De Centrale Raad van Beroep heeft het onderzoek ter zitting op 28 januari 2011 gehouden, waarbij appellante niet aanwezig was, maar het Uwv vertegenwoordigd was door mr. F.A. Put. De Raad heeft de verzekeringsgeneeskundige grondslag van het besluit van het Uwv beoordeeld en kwam tot de conclusie dat het onderzoek zorgvuldig was uitgevoerd. Er was geen reden om te twijfelen aan de uitkomsten van het onderzoek, vooral omdat appellante geen medische informatie had ingebracht die haar standpunt kon onderbouwen.

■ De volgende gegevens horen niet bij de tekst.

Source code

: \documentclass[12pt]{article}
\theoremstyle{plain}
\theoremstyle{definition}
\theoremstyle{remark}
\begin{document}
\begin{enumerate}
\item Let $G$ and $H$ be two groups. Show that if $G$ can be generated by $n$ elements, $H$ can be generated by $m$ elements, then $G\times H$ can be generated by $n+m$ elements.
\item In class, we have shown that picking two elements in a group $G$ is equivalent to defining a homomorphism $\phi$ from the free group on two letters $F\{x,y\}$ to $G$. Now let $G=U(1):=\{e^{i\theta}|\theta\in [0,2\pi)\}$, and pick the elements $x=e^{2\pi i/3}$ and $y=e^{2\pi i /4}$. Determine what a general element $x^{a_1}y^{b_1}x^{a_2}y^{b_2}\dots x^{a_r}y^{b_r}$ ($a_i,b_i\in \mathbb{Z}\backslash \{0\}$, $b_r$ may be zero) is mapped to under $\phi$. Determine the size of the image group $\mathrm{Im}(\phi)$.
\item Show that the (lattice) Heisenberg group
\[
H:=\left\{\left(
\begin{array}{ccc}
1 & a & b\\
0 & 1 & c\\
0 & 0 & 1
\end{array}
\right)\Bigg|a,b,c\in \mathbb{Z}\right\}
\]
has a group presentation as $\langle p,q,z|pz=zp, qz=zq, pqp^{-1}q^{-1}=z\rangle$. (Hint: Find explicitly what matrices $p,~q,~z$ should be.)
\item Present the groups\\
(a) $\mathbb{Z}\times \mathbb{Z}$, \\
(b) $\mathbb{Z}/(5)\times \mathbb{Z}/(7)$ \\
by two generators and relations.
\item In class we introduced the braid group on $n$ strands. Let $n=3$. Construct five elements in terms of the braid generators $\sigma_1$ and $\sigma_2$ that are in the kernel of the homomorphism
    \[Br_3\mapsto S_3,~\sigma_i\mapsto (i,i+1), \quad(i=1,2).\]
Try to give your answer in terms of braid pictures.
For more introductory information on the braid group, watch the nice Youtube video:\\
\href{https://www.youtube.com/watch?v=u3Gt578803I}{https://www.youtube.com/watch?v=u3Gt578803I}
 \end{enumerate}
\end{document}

De Raad heeft zich verenigd met het oordeel van de rechtbank en bevestigd dat het bezwaar van appellante terecht ongegrond was verklaard. De Raad oordeelde dat er geen aanleiding was voor een proceskostenveroordeling. De uitspraak van de rechtbank werd dan ook bevestigd, en het hoger beroep van appellante werd afgewezen.

Uitspraak

10/4259 WIA
Centrale Raad van Beroep
Enkelvoudige kamer
U I T S P R A A K
op het hoger beroep van
[Appellante], wonende te [woonplaats] (hierna: appellante),
tegen de uitspraak van de rechtbank Utrecht van 5 juli 2010, 09/2520 (hierna: aangevallen uitspraak),
in het geding tussen:
appellante
en
de Raad van bestuur van het Uitvoeringsinstituut werknemersverzekeringen (hierna: Uwv).
Datum uitspraak: 25 maart 2011
I. PROCESVERLOOP
Namens appellante heeft mr. J.P.J. van de Griend, werkzaam bij Stichting Achmea Rechtsbijstand te Tilburg, hoger beroep ingesteld.
Het Uwv heeft een verweerschrift ingediend.
Het onderzoek ter zitting heeft plaatsgevonden op 28 januari 2011. Zoals aangekondigd, was appellante niet aanwezig. Voor het Uwv was aanwezig mr. F.A. Put.
II. OVERWEGINGEN
1.1. Bij de aangevallen uitspraak heeft de rechtbank het beroep van appellante tegen het besluit van het Uwv van 12 augustus 2009 ongegrond verklaard. Bij dit besluit heeft het Uwv het bezwaar van appellante tegen zijn besluit van 9 januari 2009 ongegrond verklaard. Bij laatstgenoemd besluit heeft het Uwv vastgesteld dat voor appellante met ingang van 21 januari 2009 recht is ontstaan op een werkhervattingsuitkering gedeeltelijk arbeidsgeschikten als bedoeld in hoofdstuk 7 van de Wet werk en inkomen naar arbeidsvermogen.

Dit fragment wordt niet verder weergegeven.